Begin with a new installation of MFA, and head to the directory. First run validate with the original dictionary.
mfa validate ~/Downloads/tb/my_corpus english_us_arpa english_us_arpa
We see that there is in deed an section of corpus that is out-of-vocab.
INFO - 11 OOV word types
INFO - 18 total OOV tokens
Therefore, we will generate a new dictionary based on the existing dictionary of english_us_arpa
.
First download the english_us_arpa model
mfa model download g2p english_us_arpa
Then, perform the actual dictionary generation:
mfa g2p english_us_arpa ~/Downloads/tb/my_corpus ~/Downloads/tb/my_corpus/new_dict.txt
There is a chance this command fails with
There was an issue importing Pynini, please ensure that it is installed. If you are on Windows, please use the Windows Subsystem for Linux to use g2p functionality.
If so, install pynini
conda add pynini
Finally, run the mfa g2p
command above to generate pronunciations.

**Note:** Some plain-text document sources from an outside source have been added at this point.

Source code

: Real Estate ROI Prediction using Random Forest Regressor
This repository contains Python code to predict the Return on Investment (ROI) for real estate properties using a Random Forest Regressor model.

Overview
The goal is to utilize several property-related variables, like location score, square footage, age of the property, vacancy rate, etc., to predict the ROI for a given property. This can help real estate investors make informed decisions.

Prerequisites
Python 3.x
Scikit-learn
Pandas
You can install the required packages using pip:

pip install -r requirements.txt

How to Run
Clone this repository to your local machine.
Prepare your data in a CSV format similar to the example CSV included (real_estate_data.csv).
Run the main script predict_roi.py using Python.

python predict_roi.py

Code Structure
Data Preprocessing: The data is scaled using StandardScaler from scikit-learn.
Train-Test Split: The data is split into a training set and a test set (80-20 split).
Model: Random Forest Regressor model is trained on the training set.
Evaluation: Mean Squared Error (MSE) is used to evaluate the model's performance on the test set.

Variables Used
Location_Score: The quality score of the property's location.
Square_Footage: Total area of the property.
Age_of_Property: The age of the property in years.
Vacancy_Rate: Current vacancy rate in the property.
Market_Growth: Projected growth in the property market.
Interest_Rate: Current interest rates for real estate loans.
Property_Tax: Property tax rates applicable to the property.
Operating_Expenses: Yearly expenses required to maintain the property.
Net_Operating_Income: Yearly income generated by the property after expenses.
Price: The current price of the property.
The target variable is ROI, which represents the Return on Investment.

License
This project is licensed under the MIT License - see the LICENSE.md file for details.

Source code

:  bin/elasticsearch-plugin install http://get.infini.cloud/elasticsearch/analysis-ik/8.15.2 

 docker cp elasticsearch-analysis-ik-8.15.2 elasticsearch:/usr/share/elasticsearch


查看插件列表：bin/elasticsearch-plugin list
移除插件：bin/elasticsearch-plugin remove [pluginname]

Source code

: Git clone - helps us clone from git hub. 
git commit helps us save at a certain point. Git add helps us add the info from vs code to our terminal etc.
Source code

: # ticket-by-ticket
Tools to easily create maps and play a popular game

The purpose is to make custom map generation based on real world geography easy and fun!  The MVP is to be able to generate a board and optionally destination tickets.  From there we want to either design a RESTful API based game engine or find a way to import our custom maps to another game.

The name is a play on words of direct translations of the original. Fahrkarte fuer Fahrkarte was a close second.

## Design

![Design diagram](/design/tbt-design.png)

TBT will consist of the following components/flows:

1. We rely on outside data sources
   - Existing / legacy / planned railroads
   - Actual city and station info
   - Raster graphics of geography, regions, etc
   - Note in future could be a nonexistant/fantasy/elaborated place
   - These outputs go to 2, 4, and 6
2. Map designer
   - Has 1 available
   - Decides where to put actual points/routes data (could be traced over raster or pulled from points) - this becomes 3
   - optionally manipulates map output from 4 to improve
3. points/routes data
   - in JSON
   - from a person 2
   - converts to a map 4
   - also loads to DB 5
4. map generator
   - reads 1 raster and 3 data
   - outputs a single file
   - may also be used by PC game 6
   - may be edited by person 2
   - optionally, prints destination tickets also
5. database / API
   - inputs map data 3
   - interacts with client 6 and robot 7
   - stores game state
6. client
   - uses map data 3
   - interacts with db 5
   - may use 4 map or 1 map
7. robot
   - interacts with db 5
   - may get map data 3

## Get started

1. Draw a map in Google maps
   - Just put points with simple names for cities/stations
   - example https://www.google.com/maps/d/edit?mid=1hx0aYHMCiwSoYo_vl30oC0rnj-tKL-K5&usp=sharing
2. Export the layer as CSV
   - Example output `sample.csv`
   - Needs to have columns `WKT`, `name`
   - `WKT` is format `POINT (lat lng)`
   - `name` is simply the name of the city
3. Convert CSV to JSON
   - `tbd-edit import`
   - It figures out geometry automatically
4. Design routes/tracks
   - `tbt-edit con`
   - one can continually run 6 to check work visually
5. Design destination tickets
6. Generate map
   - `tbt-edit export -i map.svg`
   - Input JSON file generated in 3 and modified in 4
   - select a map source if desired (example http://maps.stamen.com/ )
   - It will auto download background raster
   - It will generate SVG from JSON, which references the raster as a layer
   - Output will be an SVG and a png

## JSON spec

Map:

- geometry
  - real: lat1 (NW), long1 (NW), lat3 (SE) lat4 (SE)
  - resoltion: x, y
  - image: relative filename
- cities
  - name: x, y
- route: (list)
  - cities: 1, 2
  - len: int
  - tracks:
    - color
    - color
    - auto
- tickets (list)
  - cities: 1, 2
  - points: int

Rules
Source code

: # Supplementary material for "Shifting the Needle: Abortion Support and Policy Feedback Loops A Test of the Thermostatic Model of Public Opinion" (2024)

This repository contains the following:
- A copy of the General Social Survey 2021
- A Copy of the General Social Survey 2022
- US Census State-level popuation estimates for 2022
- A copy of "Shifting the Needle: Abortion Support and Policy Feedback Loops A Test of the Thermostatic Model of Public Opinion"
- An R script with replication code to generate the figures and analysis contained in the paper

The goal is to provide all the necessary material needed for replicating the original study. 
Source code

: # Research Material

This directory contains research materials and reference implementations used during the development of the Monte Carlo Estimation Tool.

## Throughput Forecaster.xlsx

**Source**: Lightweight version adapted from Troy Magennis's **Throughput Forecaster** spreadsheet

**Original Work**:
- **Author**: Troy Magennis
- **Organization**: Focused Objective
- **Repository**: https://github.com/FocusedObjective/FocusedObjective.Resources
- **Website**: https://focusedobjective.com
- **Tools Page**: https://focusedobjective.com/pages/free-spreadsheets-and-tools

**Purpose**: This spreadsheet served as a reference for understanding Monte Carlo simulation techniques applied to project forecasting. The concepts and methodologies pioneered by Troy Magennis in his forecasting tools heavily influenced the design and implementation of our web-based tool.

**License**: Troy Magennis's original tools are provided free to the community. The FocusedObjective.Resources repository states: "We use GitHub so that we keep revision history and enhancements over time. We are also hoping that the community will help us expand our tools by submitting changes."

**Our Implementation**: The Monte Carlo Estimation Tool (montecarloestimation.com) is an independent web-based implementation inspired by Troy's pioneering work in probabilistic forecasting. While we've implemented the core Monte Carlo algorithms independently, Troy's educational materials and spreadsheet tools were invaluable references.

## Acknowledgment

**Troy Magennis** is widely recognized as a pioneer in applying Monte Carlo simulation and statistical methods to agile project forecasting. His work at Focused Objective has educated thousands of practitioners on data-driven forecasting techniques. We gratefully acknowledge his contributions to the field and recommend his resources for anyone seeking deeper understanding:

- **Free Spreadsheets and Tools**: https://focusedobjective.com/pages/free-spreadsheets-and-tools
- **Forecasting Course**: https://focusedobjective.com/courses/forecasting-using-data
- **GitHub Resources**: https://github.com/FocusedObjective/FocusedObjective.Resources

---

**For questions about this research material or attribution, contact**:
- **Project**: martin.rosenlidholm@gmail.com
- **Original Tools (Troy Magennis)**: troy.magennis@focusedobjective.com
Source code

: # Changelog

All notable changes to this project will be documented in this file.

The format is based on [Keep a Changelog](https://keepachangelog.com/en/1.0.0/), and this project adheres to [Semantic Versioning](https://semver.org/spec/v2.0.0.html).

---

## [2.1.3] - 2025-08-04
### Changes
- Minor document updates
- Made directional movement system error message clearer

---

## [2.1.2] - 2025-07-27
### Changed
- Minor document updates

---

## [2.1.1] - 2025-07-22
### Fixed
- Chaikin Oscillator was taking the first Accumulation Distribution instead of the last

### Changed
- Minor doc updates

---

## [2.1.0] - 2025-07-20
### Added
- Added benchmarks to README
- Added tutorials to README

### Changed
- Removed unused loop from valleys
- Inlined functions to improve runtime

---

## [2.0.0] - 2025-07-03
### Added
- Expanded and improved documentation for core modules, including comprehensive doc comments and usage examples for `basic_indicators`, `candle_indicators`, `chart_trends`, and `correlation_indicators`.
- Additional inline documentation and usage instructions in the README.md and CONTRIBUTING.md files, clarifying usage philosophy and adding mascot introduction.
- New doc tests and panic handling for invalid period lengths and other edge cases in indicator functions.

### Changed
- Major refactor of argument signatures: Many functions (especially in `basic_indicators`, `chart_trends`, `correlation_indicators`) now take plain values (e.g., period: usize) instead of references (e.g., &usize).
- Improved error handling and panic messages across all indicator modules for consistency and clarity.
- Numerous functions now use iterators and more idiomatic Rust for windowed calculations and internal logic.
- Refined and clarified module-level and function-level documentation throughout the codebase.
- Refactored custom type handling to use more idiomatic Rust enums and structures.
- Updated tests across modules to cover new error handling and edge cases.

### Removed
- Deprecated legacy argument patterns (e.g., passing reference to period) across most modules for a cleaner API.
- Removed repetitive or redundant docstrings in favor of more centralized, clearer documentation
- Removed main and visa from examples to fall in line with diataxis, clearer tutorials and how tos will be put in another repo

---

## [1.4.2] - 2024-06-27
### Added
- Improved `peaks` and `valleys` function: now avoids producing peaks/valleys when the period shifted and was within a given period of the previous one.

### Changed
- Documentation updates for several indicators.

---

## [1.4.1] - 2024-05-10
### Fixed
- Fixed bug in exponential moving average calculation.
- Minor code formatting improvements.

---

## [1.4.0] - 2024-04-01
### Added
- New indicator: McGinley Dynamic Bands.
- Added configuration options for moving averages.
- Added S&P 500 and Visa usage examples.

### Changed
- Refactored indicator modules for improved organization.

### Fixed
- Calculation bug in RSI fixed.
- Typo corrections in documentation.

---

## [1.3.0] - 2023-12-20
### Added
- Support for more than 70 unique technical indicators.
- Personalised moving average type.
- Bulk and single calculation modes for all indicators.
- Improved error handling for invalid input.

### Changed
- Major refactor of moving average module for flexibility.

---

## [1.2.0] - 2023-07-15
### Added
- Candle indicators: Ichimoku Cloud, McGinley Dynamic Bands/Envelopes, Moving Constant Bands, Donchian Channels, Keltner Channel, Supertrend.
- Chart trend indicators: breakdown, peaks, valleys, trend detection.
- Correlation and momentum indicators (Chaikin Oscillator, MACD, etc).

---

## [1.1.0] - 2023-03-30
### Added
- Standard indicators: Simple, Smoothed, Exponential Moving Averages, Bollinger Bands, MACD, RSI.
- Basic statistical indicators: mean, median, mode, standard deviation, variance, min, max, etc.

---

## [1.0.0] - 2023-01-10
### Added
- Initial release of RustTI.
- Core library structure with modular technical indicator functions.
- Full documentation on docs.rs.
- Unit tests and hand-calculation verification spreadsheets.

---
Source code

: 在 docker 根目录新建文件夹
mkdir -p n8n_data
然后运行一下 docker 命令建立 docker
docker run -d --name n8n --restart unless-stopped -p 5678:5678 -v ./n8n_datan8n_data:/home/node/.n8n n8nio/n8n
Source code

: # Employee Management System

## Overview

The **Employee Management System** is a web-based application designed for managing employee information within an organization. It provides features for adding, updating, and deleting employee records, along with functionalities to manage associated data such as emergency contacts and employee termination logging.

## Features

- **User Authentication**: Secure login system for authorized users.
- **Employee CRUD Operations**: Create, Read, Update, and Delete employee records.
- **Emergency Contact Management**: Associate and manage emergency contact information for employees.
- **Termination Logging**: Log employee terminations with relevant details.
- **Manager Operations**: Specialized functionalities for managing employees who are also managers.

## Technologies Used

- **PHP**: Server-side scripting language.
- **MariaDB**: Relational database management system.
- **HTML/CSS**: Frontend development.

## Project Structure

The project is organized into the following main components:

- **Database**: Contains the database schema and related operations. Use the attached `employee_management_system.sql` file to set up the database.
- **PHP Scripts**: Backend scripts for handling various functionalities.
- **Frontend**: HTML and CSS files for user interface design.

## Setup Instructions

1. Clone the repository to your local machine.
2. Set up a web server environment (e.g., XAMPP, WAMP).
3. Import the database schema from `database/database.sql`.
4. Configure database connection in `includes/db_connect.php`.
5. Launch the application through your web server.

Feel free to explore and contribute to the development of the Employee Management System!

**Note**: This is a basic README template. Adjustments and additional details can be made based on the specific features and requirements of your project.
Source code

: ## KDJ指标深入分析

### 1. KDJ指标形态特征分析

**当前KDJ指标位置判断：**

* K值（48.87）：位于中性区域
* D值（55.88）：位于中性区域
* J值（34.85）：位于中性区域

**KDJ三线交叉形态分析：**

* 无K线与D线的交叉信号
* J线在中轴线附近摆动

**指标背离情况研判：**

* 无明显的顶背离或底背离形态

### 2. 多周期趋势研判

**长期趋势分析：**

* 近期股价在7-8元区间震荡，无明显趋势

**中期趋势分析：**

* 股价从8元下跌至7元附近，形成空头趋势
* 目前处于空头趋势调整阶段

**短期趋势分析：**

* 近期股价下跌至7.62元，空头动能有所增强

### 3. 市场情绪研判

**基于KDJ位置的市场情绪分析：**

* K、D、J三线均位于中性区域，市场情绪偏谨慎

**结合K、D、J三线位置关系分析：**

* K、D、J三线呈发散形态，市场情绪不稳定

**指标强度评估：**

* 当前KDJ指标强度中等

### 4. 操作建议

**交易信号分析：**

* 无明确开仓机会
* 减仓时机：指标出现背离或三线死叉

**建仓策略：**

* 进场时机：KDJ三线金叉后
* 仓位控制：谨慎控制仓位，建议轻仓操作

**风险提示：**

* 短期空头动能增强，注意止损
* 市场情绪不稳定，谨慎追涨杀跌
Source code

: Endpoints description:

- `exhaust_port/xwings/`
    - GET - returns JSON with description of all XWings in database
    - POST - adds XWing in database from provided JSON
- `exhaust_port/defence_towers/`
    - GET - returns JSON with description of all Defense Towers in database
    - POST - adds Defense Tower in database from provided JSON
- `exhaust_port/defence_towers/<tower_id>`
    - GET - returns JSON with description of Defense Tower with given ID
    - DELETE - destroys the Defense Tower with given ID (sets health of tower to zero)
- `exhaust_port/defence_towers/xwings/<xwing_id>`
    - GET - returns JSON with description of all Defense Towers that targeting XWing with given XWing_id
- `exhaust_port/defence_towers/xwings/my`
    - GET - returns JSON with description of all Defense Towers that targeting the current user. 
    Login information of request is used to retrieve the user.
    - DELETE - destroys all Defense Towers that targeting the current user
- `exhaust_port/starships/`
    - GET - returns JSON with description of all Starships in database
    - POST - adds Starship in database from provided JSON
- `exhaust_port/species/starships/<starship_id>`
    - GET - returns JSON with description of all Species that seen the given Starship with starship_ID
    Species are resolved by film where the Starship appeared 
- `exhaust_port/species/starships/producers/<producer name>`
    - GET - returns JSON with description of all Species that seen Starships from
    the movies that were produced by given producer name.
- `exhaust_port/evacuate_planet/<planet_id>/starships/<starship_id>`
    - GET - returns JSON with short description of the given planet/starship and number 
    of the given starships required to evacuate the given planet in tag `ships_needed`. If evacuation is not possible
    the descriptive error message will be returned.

You should end up with a file named new_dict.txt
, which should include missing words.
Finally, perform alignment with this new dictionary.
mfa align ~/Downloads/tb/my_corpus ~/Downloads/tb/my_corpus/new_dict.txt english_us_arpa ~/Downloads/tb/my_corpus_output
Notice here the second argument of mfa align
is no longer english_us_arpa
, our base dictionary. Instead, it is our custom dictionary.